Para a percepção Ocidental, o Islam sempre esteve envolvido em polêmicas. Isso é algo que pode ser claramente constatado quando os povos do Ocidente tiveram contato com a religião islâmica. Dentre essas polêmicas, algumas são frutos das distinções naturais entre o Islam e a religião cristã que acabam ocasionando divergências teológicas, doutrinárias e assim por diante; porém, algumas das polêmicas são puramente frutos da própria ignorância ou má-compreensão da religião dos muçulmanos.

A respeito dessa última espécie de polêmica, um caso “recente” surgiu após a publicação do livro de romance chamado Os Versos Satânicos (The Satanic Verses) de Salman Rushdie. Nessa obra, Rushdie possui um personagem chamado Mahound, baseado no profeta do Islam, Muhammad.
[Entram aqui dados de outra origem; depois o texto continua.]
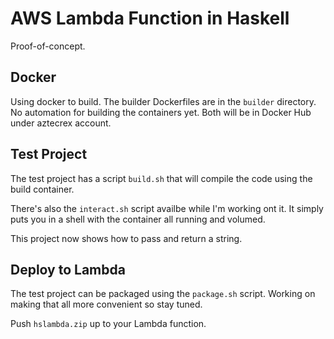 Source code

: # AWS Lambda Function in Haskell

Proof-of-concept.

## Docker

Using docker to build. The builder Dockerfiles are
in the `builder` directory. No automation for building
the containers yet. Both will be in Docker Hub under aztecrex account.

## Test Project

The test project has a script `build.sh` that will compile
the code using the build container.

There's also the `interact.sh` script availbe while I'm
working ont it. It simply puts you in a shell with the
container all running and volumed.

This project now shows how to pass and return a string.

## Deploy to Lambda

The test project can be packaged using the `package.sh` script.
Working on making that all more convenient so stay tuned.

Push `hslambda.zip` up to your Lambda function.






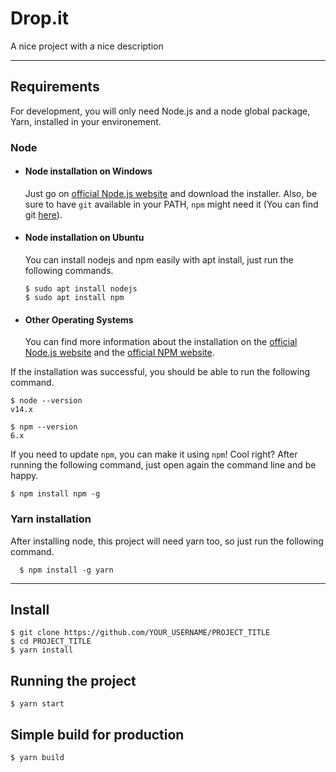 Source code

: # Drop.it

A nice project with a nice description

---

## Requirements

For development, you will only need Node.js and a node global package, Yarn,
installed in your environement.

### Node

- #### Node installation on Windows

  Just go on [official Node.js website](https://nodejs.org/) and download the
  installer. Also, be sure to have `git` available in your PATH, `npm` might
  need it (You can find git [here](https://git-scm.com/)).

- #### Node installation on Ubuntu

  You can install nodejs and npm easily with apt install, just run the following
  commands.

      $ sudo apt install nodejs
      $ sudo apt install npm

- #### Other Operating Systems
  You can find more information about the installation on the
  [official Node.js website](https://nodejs.org/) and the
  [official NPM website](https://npmjs.org/).

If the installation was successful, you should be able to run the following
command.

    $ node --version
    v14.x

    $ npm --version
    6.x

If you need to update `npm`, you can make it using `npm`! Cool right? After
running the following command, just open again the command line and be happy.

    $ npm install npm -g

###

### Yarn installation

After installing node, this project will need yarn too, so just run the
following command.

      $ npm install -g yarn

---

## Install

    $ git clone https://github.com/YOUR_USERNAME/PROJECT_TITLE
    $ cd PROJECT_TITLE
    $ yarn install

## Running the project

    $ yarn start

## Simple build for production

    $ yarn build
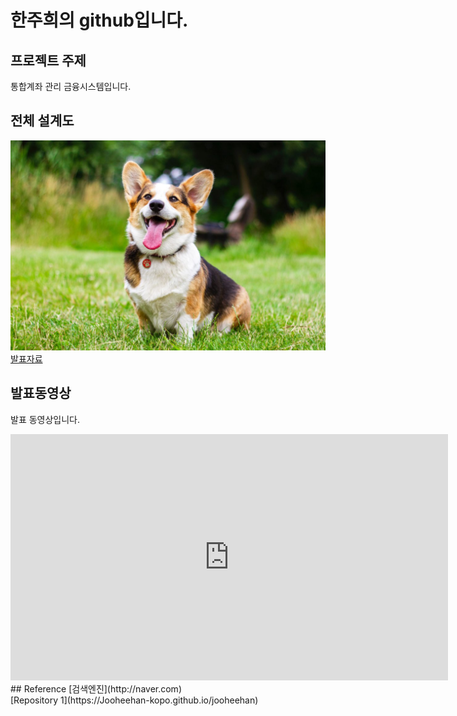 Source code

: # 한주희의 github입니다.
## 프로젝트 주제
통합계좌 관리 금융시스템입니다.
## 전체 설계도
<img src="dog.jpg"/><br>
[발표자료](/project.pptx)<br>
## 발표동영상
발표 동영상입니다.
<iframe width="700" height="394" src="https://www.youtube.com/embed/7m-tAEki2Rg" frameborder="0" allow="accelerometer; autoplay; clipboard-write; encrypted-media; gyroscope; picture-in-picture" allowfullscreen></iframe>
## Reference
[검색엔진](http://naver.com)<br>
[Repository 1](https://Jooheehan-kopo.github.io/jooheehan)
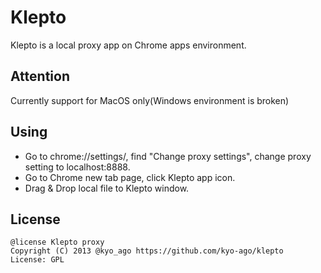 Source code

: Klepto
=======

Klepto is a local proxy app on Chrome apps environment.

Attention
-------

Currently support for MacOS only(Windows environment is broken)

Using
-------

 * Go to chrome://settings/, find "Change proxy settings", change proxy setting to localhost:8888.
 * Go to Chrome new tab page, click Klepto app icon.
 * Drag & Drop local file to Klepto window.

License
-------

	@license Klepto proxy
	Copyright (C) 2013 @kyo_ago https://github.com/kyo-ago/klepto
	License: GPL
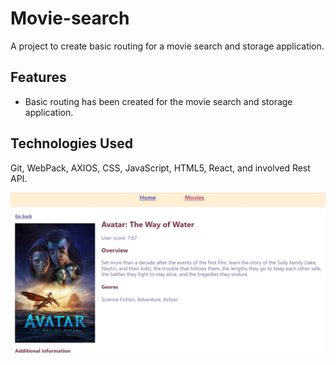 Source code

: # Movie-search

A project to create basic routing for a movie search and storage application.	

## Features

- Basic routing has been created for the movie search and storage application.

## Technologies Used

Git, WebPack, AXIOS, CSS, JavaScript, HTML5, React, and involved Rest API.

<img alt="screenshot-1" src="screenshot-1.jpg"/>
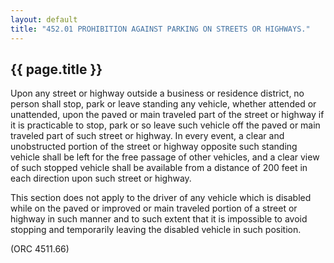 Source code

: ---
layout: default 
title: "452.01 PROHIBITION AGAINST PARKING ON STREETS OR HIGHWAYS."---

{{ page.title }}
----------------

Upon any street or highway outside a business or residence district, no
person shall stop, park or leave standing any vehicle, whether attended
or unattended, upon the paved or main traveled part of the street or
highway if it is practicable to stop, park or so leave such vehicle off
the paved or main traveled part of such street or highway. In every
event, a clear and unobstructed portion of the street or highway
opposite such standing vehicle shall be left for the free passage of
other vehicles, and a clear view of such stopped vehicle shall be
available from a distance of 200 feet in each direction upon such street
or highway.

This section does not apply to the driver of any vehicle which is
disabled while on the paved or improved or main traveled portion of a
street or highway in such manner and to such extent that it is
impossible to avoid stopping and temporarily leaving the disabled
vehicle in such position.

(ORC 4511.66)

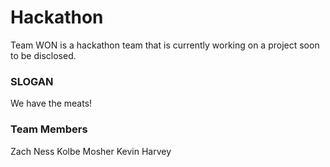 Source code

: # Hackathon
Team WON is a hackathon team that is currently working on a project soon to be disclosed.

### SLOGAN
We have the meats!

### Team Members
Zach Ness
Kolbe Mosher
Kevin Harvey

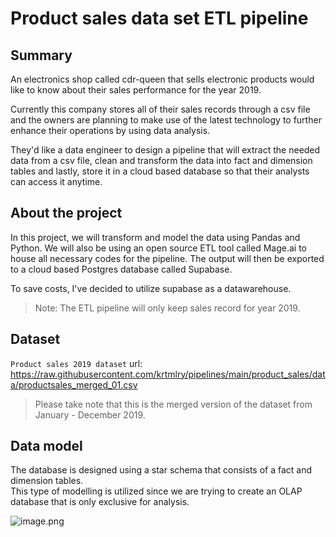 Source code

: # Product sales data set ETL pipeline

## Summary
An electronics shop called cdr-queen that sells electronic products would like to know about their
sales performance for the year 2019.

Currently this company stores all of their sales records through a csv file and the owners are planning to make use of the latest technology to further enhance their operations by using data analysis.

They'd like a data engineer to design a pipeline that will extract the needed data from a csv file, clean and transform the data into fact and dimension tables and lastly, store it in a cloud based database so that their analysts can access it anytime.

## About the project

In this project, we will transform and model the data using Pandas and Python. We will also be using an open source ETL tool called Mage.ai to house all necessary codes for the pipeline. The output will then be exported to a cloud based Postgres database called Supabase.

To save costs, I've decided to utilize supabase as a datawarehouse.

> Note: The ETL pipeline will only keep sales record for year 2019.

## Dataset
`Product sales 2019 dataset`
url: https://raw.githubusercontent.com/krtmlry/pipelines/main/product_sales/data/productsales_merged_01.csv
> Please take note that this is the merged version of the dataset from January - December 2019.

## Data model
The database is designed using a star schema that consists of a fact and dimension tables. \
This type of modelling is utilized since we are trying to create an OLAP database that is only exclusive for analysis.

![image.png](attachment:4094e4bd-fbae-4382-9243-85d8aeda3d0d.png)

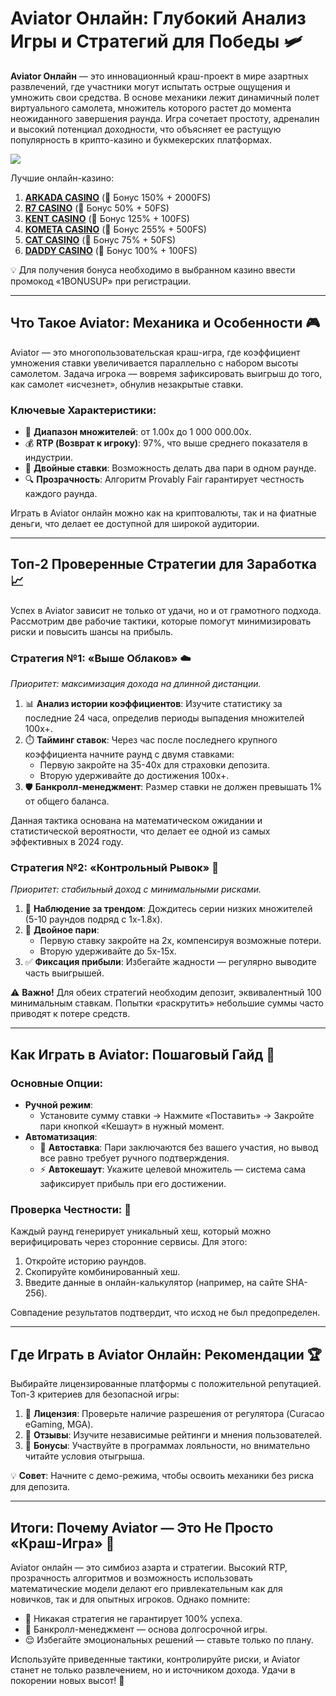 # Aviator Онлайн: Глубокий Анализ Игры и Стратегий для Победы 🛩️  

**Aviator Онлайн** — это инновационный краш-проект в мире азартных развлечений, где участники могут испытать острые ощущения и умножить свои средства. В основе механики лежит динамичный полет виртуального самолета, множитель которого растет до момента неожиданного завершения раунда. Игра сочетает простоту, адреналин и высокий потенциал доходности, что объясняет ее растущую популярность в крипто-казино и букмекерских платформах.  

[![](https://i.ibb.co/DPMjQDXT/aviator-creo.jpg)](https://clck.ru/3Hr27o)

Лучшие онлайн-казино:

1. **[ARKADA CASINO](https://clck.ru/3Hr27o "ARKADA CASINO")** (🎁 Бонус 150% + 2000FS)
2. **[R7 CASINO](https://clck.ru/3HsT58 "R7 CASINO")** (🎁 Бонус 50% + 50FS)
3. **[KENT CASINO](https://clck.ru/3MmjWQ "KENT CASINO")** (🎁 Бонус 125% + 100FS)
4. **[KOMETA CASINO](https://clck.ru/3JHf2X "KOMETA CASINO")** (🎁 Бонус 255% + 500FS)
5. **[CAT CASINO](https://clck.ru/3HsTGi "CAT CASINO")** (🎁 Бонус 75% + 50FS)
6. **[DADDY CASINO](https://clck.ru/3HsTSj "DADDY CASINO")** (🎁 Бонус 100% + 100FS)

💡 Для получения бонуса необходимо в выбранном казино ввести промокод «1BONUSUP» при регистрации.

---

## Что Такое Aviator: Механика и Особенности 🎮  

Aviator — это многопользовательская краш-игра, где коэффициент умножения ставки увеличивается параллельно с набором высоты самолетом. Задача игрока — вовремя зафиксировать выигрыш до того, как самолет «исчезнет», обнулив незакрытые ставки.  

### Ключевые Характеристики:  
- 🎯 **Диапазон множителей**: от 1.00x до 1 000 000.00x.  
- 💰 **RTP (Возврат к игроку)**: 97%, что выше среднего показателя в индустрии.  
- 🔄 **Двойные ставки**: Возможность делать два пари в одном раунде.  
- 🔍 **Прозрачность**: Алгоритм Provably Fair гарантирует честность каждого раунда.  

Играть в Aviator онлайн можно как на криптовалюты, так и на фиатные деньги, что делает ее доступной для широкой аудитории.  

---

## Топ-2 Проверенные Стратегии для Заработка 📈  

Успех в Aviator зависит не только от удачи, но и от грамотного подхода. Рассмотрим две рабочие тактики, которые помогут минимизировать риски и повысить шансы на прибыль.  

### Стратегия №1: «Выше Облаков» ☁️  
*Приоритет: максимизация дохода на длинной дистанции.*  

1. 📊 **Анализ истории коэффициентов**: Изучите статистику за последние 24 часа, определив периоды выпадения множителей 100x+.  
2. ⏱️ **Тайминг ставок**: Через час после последнего крупного коэффициента начните раунд с двумя ставками:  
   - Первую закройте на 35-40x для страховки депозита.  
   - Вторую удерживайте до достижения 100x+.  
3. 🛡️ **Банкролл-менеджмент**: Размер ставки не должен превышать 1% от общего баланса.  

Данная тактика основана на математическом ожидании и статистической вероятности, что делает ее одной из самых эффективных в 2024 году.  

### Стратегия №2: «Контрольный Рывок» 🚀  
*Приоритет: стабильный доход с минимальными рисками.*  

1. 👀 **Наблюдение за трендом**: Дождитесь серии низких множителей (5-10 раундов подряд с 1x-1.8x).  
2. 💸 **Двойное пари**:  
   - Первую ставку закройте на 2x, компенсируя возможные потери.  
   - Вторую удерживайте до 5x-15x.  
3. ✅ **Фиксация прибыли**: Избегайте жадности — регулярно выводите часть выигрышей.  

⚠️ **Важно!** Для обеих стратегий необходим депозит, эквивалентный 100 минимальным ставкам. Попытки «раскрутить» небольшие суммы часто приводят к потере средств.  

---

## Как Играть в Aviator: Пошаговый Гайд 📝  

### Основные Опции:  
- **Ручной режим**:  
  - Установите сумму ставки → Нажмите «Поставить» → Закройте пари кнопкой «Кешаут» в нужный момент.  
- **Автоматизация**:  
  - 🤖 **Автоставка**: Пари заключаются без вашего участия, но вывод все равно требует ручного подтверждения.  
  - ⚡ **Автокешаут**: Укажите целевой множитель — система сама зафиксирует прибыль при его достижении.  

### Проверка Честности: 🔐  
Каждый раунд генерирует уникальный хеш, который можно верифицировать через сторонние сервисы. Для этого:  
1. Откройте историю раундов.  
2. Скопируйте комбинированный хеш.  
3. Введите данные в онлайн-калькулятор (например, на сайте SHA-256).  

Совпадение результатов подтвердит, что исход не был предопределен.  

---

## Где Играть в Aviator Онлайн: Рекомендации 🏆  

Выбирайте лицензированные платформы с положительной репутацией. Топ-3 критериев для безопасной игры:  
1. 📜 **Лицензия**: Проверьте наличие разрешения от регулятора (Curacao eGaming, MGA).  
2. 💬 **Отзывы**: Изучите независимые рейтинги и мнения пользователей.  
3. 🎁 **Бонусы**: Участвуйте в программах лояльности, но внимательно читайте условия отыгрыша.  

💡 **Совет**: Начните с демо-режима, чтобы освоить механики без риска для депозита.  

---

## Итоги: Почему Aviator — Это Не Просто «Краш-Игра» 🏅  

Aviator онлайн — это симбиоз азарта и стратегии. Высокий RTP, прозрачность алгоритмов и возможность использовать математические модели делают его привлекательным как для новичков, так и для опытных игроков. Однако помните:  
- 🚫 Никакая стратегия не гарантирует 100% успеха.  
- 🧮 Банкролл-менеджмент — основа долгосрочной игры.  
- 😌 Избегайте эмоциональных решений — ставьте только по плану.  

Используйте приведенные тактики, контролируйте риски, и Aviator станет не только развлечением, но и источником дохода. Удачи в покорении новых высот! 🌟  
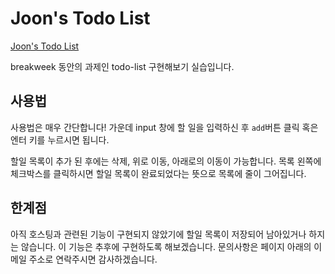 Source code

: # Joon's Todo List

[Joon's Todo List](https://joons-todo.netlify.com/)

breakweek 동안의 과제인 todo-list 구현해보기 실습입니다.

## 사용법

사용법은 매우 간단합니다! 가운데 input 창에 할 일을 입력하신 후 `add`버튼 클릭 혹은 엔터 키를 누르시면 됩니다.

할일 목록이 추가 된 후에는 삭제, 위로 이동, 아래로의 이동이 가능합니다. 목록 왼쪽에 체크박스를 클릭하시면 할일 목록이 완료되었다는 뜻으로 목록에 줄이 그어집니다.



## 한계점

아직 호스팅과 관련된 기능이 구현되지 않았기에 할일 목록이 저장되어 남아있거나 하지는 않습니다. 이 기능은 추후에 구현하도록 해보겠습니다. 문의사항은 페이지 아래의 이메일 주소로 연락주시면 감사하겠습니다.


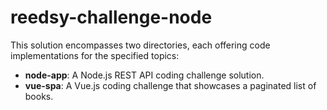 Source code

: # reedsy-challenge-node

This solution encompasses two directories, each offering code implementations for the specified topics:

- **node-app**: A Node.js REST API coding challenge solution.
- **vue-spa**: A Vue.js coding challenge that showcases a paginated list of books.
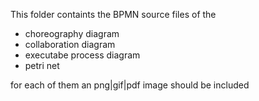 This folder containts the BPMN source files of the
* choreography diagram
* collaboration diagram
* executabe process diagram
* petri net

for each of them an png|gif|pdf image should be included 
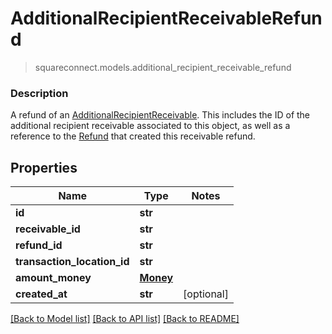 # AdditionalRecipientReceivableRefund
> squareconnect.models.additional_recipient_receivable_refund

### Description

A refund of an [AdditionalRecipientReceivable](#type-additionalrecipientreceivable). This includes the ID of the additional recipient receivable associated to this object, as well as a reference to the [Refund](#type-refund) that created this receivable refund.

## Properties
Name | Type | Notes
------------ | ------------- | -------------
**id** | **str** | 
**receivable_id** | **str** | 
**refund_id** | **str** | 
**transaction_location_id** | **str** | 
**amount_money** | [**Money**](Money.md) | 
**created_at** | **str** | [optional] 

[[Back to Model list]](../README.md#documentation-for-models) [[Back to API list]](../README.md#documentation-for-api-endpoints) [[Back to README]](../README.md)



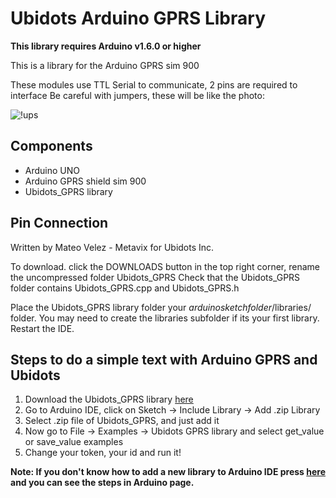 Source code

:# Ubidots Arduino GPRS Library 

**This library requires Arduino v1.6.0 or higher**

This is a library for the Arduino GPRS sim 900 

These modules use TTL Serial to communicate, 2 pins are required to interface
Be careful with jumpers, these will be like the photo:
    
![!ups](http://www.seeedstudio.com/wiki/images/thumb/5/50/GPRS_communicate_with_arduino_with_software_serial.jpg/400px-GPRS_communicate_with_arduino_with_software_serial.jpg)

## Components

* Arduino UNO
* Arduino GPRS shield sim 900
* Ubidots_GPRS library

## Pin Connection

Written by Mateo Velez - Metavix for Ubidots Inc.   

To download. click the DOWNLOADS button in the top right corner, rename the uncompressed folder Ubidots_GPRS Check that the Ubidots_GPRS folder contains Ubidots_GPRS.cpp and Ubidots_GPRS.h

Place the Ubidots_GPRS library folder your *arduinosketchfolder*/libraries/ folder. 
You may need to create the libraries subfolder if its your first library. Restart the IDE.

## Steps to do a simple text with Arduino GPRS and Ubidots

1. Download the Ubidots_GPRS library [here](https://github.com/ubidots/ubidots-arduino-gprs/archive/master.zip)
2. Go to Arduino IDE, click on Sketch -> Include Library -> Add .zip Library
3. Select .zip file of Ubidots_GPRS, and just add it
4. Now go to File -> Examples -> Ubidots GPRS library and select get_value or save_value examples
5. Change your token, your id and run it!  

**Note: If you don't know how to add a new library to Arduino IDE press [here](https://www.arduino.cc/en/Guide/Libraries) and you can see the steps in Arduino page.** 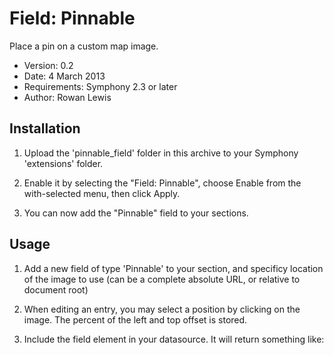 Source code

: # Field: Pinnable

Place a pin on a custom map image.

- Version: 0.2
- Date: 4 March 2013
- Requirements: Symphony 2.3 or later
- Author: Rowan Lewis

## Installation

1. Upload the 'pinnable_field' folder in this archive to your Symphony 'extensions' folder.

2. Enable it by selecting the "Field: Pinnable", choose Enable from the with-selected menu, then click Apply.

3. You can now add the "Pinnable" field to your sections.

## Usage

1. Add a new field of type 'Pinnable' to your section, and specificy location of the image to use (can be a complete absolute URL, or relative to document root)

2. When editing an entry, you may select a position by clicking on the image. The percent of the left and top offset is stored.

3. Include the field element in your datasource. It will return something like:

    <entry id="260">
        <test position-x="40.571" position-y="66.000" image-url="http://placehold.it/940x640" />
    </entry>
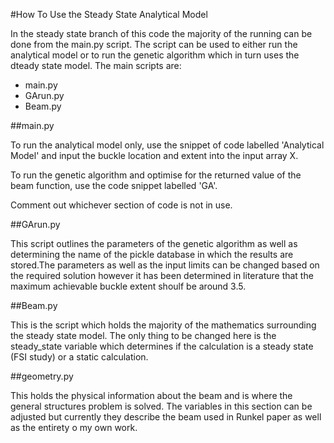 #How To Use the Steady State Analytical Model

In the steady state branch of this code the majority of the running can be done from the main.py script. The script can 
be used to either run the analytical model or to run the genetic algorithm which in turn uses the dteady state model. 
The main scripts are:

- main.py
- GArun.py
- Beam.py

##main.py

To run the analytical model only, use the snippet of code labelled 'Analytical Model' and input the buckle location and 
extent into the input array X.

To run the genetic algorithm and optimise for the returned value of the beam function, use the code snippet labelled 'GA'.

Comment out whichever section of code is not in use.

##GArun.py

This script outlines the parameters of the genetic algorithm as well as determining the name of the pickle database in 
which the results are stored.The parameters as well as the input limits can be changed based on the required solution however
it has been determined in literature that the maximum achievable buckle extent shoulf be around 3.5.

##Beam.py

This is the script which holds the majority of the mathematics surrounding the steady state model. The only thing to be changed here is the 
steady_state variable which determines if the calculation is a steady state (FSI study) or a static calculation. 

##geometry.py

This holds the physical information about the beam and is where the general structures problem is solved. The variables in this 
section can be adjusted but currently they describe the beam used in Runkel paper as well as the entirety o my own work. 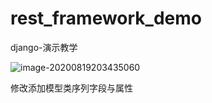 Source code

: # rest_framework_demo
django-演示教学



![image-20200819203435060](/home/python/Desktop/rest_framework/rest_framework_demo/image/image-20200819203435060.png)

修改添加模型类序列字段与属性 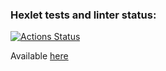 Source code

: ### Hexlet tests and linter status:
[![Actions Status](https://github.com/glebondri/python-project-83/actions/workflows/hexlet-check.yml/badge.svg)](https://github.com/glebondri/python-project-83/actions)

Available [here](https://python-project-83-r29s.onrender.com/)
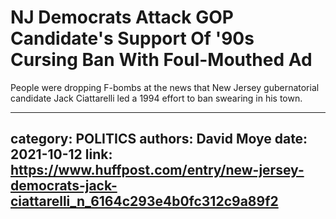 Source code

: # NJ Democrats Attack GOP Candidate's Support Of '90s Cursing Ban With Foul-Mouthed Ad

People were dropping F-bombs at the news that New Jersey gubernatorial candidate Jack Ciattarelli led a 1994 effort to ban swearing in his town.

---
category: POLITICS
authors: David Moye
date: 2021-10-12
link: https://www.huffpost.com/entry/new-jersey-democrats-jack-ciattarelli_n_6164c293e4b0fc312c9a89f2
---
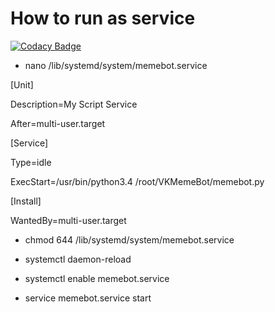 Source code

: # How to run as service

[![Codacy Badge](https://api.codacy.com/project/badge/Grade/226f763394f84f399fca67434af819e8)](https://www.codacy.com/app/ruadmjn/VKMemeBot?utm_source=github.com&utm_medium=referral&utm_content=ruadmjn/VKMemeBot&utm_campaign=badger)

- nano /lib/systemd/system/memebot.service

[Unit]

Description=My Script Service

After=multi-user.target


[Service]

Type=idle

ExecStart=/usr/bin/python3.4 /root/VKMemeBot/memebot.py


[Install]

WantedBy=multi-user.target

- chmod 644 /lib/systemd/system/memebot.service

- systemctl daemon-reload

- systemctl enable memebot.service

- service memebot.service start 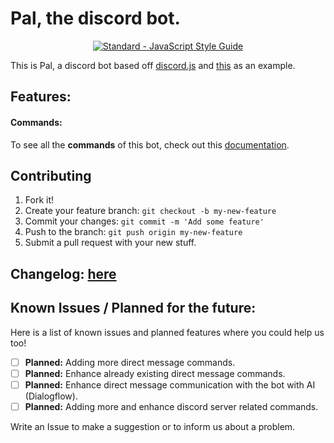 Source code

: <h1> Pal, the discord bot. </h1>

<p align="center">
    <a href="https://standardjs.com"><img src="https://img.shields.io/badge/code_style-standard-brightgreen.svg" alt="Standard - JavaScript Style Guide"></a>
</p>


This is Pal, a discord bot based off <a href="https://github.com/hydrabolt/discord.js/">discord.js</a> and <a href="https://gist.github.com/eslachance/3349734a98d30011bb202f47342601d3">this</a> as an example.
## Features:
#### Commands:
To see all the **commands** of this bot, check out this [documentation](COMMANDS.md).

## Contributing

1. Fork it!
2. Create your feature branch: `git checkout -b my-new-feature`
3. Commit your changes: `git commit -m 'Add some feature'`
4. Push to the branch: `git push origin my-new-feature`
5. Submit a pull request with your new stuff.

## Changelog: [here](https://github.com/sleme/pal-bot/releases)

## Known Issues / Planned for the future:

Here is a list of known issues and planned features where you could help us too!

- [ ] **Planned:** Adding more direct message commands.
- [ ] **Planned:** Enhance already existing direct message commands.
- [ ] **Planned:** Enhance direct message communication with the bot with AI (Dialogflow).
- [ ] **Planned:** Adding more and enhance discord server related commands.

Write an Issue to make a suggestion or to inform us about a problem.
O escândalo envolvendo o livro de Rushdie não é pelo simples fato de utilizar a figura de Muhammad como base para seu personagem em sua obra de ficção, mas sim pelo o que é conhecido como “versos satânicos” (também o nome do livro), uma história registrada em algumas fontes islâmicas a respeito de como o profeta Muhammad supostamente teria sido enganado por um sussurro “satânico” e confundido essa mensagem com uma revelação divina.

Algumas das obras mais famosas dos primeiros séculos do Islam registraram essa história, dentre elas os escritos de al-Waqidi, Ibn Saad, Ibn Ishaq e até al-Tabari em sua exegese corânica. Muito embora cada autor tenha registrado essa história de maneira distinta, o cerne da mesma pode ser facilmente compreendido: em resumo, haviam três deusas principais adoradas pelos habitantes politeístas de Meca, Allat, al-Uzza e Manat. Em certa ocasião, conforme narra essa história, Muhammad teria recebido uma revelação permitindo que o povo de Meca pudesse buscar pela intercessão dessas deusas mesmo após a sua conversão ao Islam.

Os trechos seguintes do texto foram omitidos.